ABOUT THIS TASK
Start your answer with the line containing "- woven label （织唛；梭织商标）" and end it with the last line of the records below, retyping every line between exactly and adding nothing.
*** SOURCE INFORMATION ***
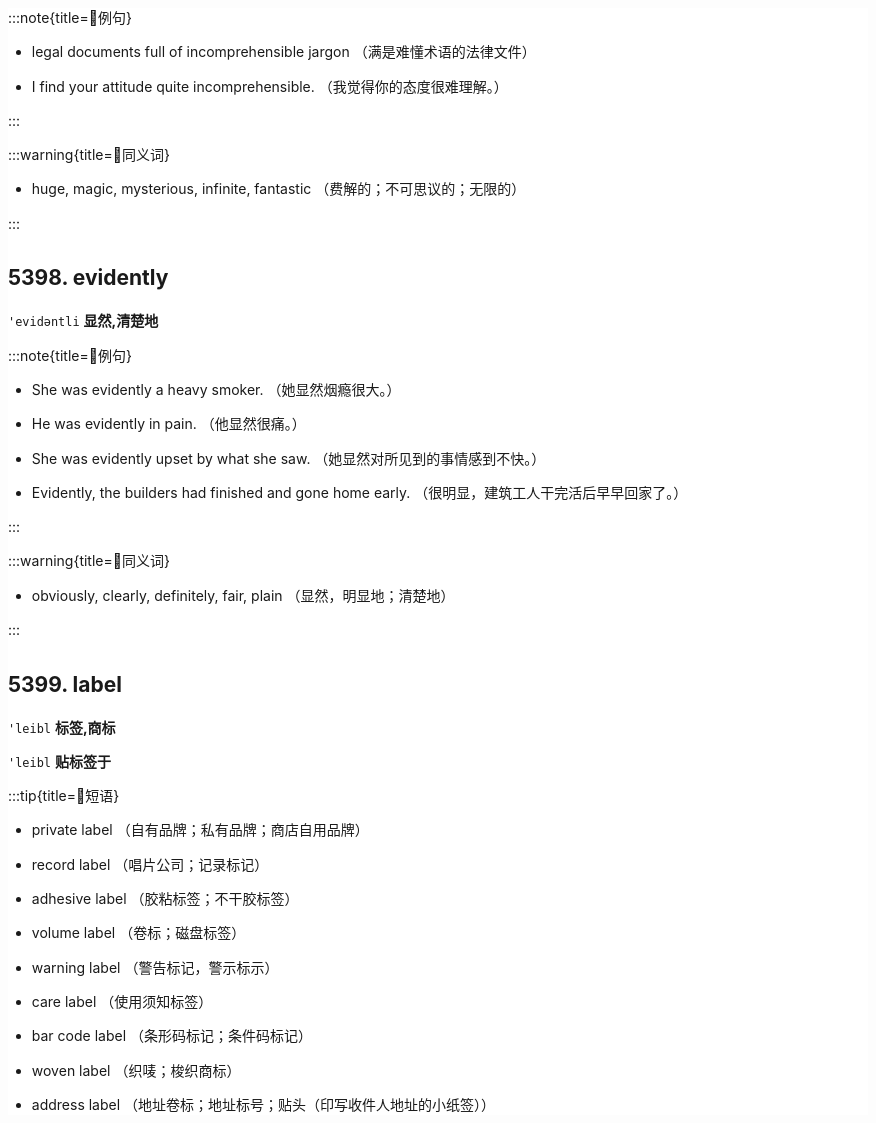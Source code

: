 :::note{title=🎤例句}

- legal documents full of incomprehensible jargon （满是难懂术语的法律文件）

- I find your attitude quite incomprehensible. （我觉得你的态度很难理解。）

:::

:::warning{title=🤔同义词}

- huge, magic, mysterious, infinite, fantastic （费解的；不可思议的；无限的）

:::


## 5398. evidently

`'evidəntli`  **显然,清楚地**

:::note{title=🎤例句}

- She was evidently a heavy smoker. （她显然烟瘾很大。）

- He was evidently in pain. （他显然很痛。）

- She was evidently upset by what she saw. （她显然对所见到的事情感到不快。）

- Evidently, the builders had finished and gone home early. （很明显，建筑工人干完活后早早回家了。）

:::

:::warning{title=🤔同义词}

- obviously, clearly, definitely, fair, plain （显然，明显地；清楚地）

:::


## 5399. label

`'leibl`  **标签,商标**

`'leibl`  **贴标签于**

:::tip{title=🤩短语}

- private label （自有品牌；私有品牌；商店自用品牌）

- record label （唱片公司；记录标记）

- adhesive label （胶粘标签；不干胶标签）

- volume label （卷标；磁盘标签）

- warning label （警告标记，警示标示）

- care label （使用须知标签）

- bar code label （条形码标记；条件码标记）

- woven label （织唛；梭织商标）

- address label （地址卷标；地址标号；贴头（印写收件人地址的小纸签））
*** End of SOURCE INFORMATION ***
PROBLEM SOLUTION
- woven label （织唛；梭织商标）

- address label （地址卷标；地址标号；贴头（印写收件人地址的小纸签））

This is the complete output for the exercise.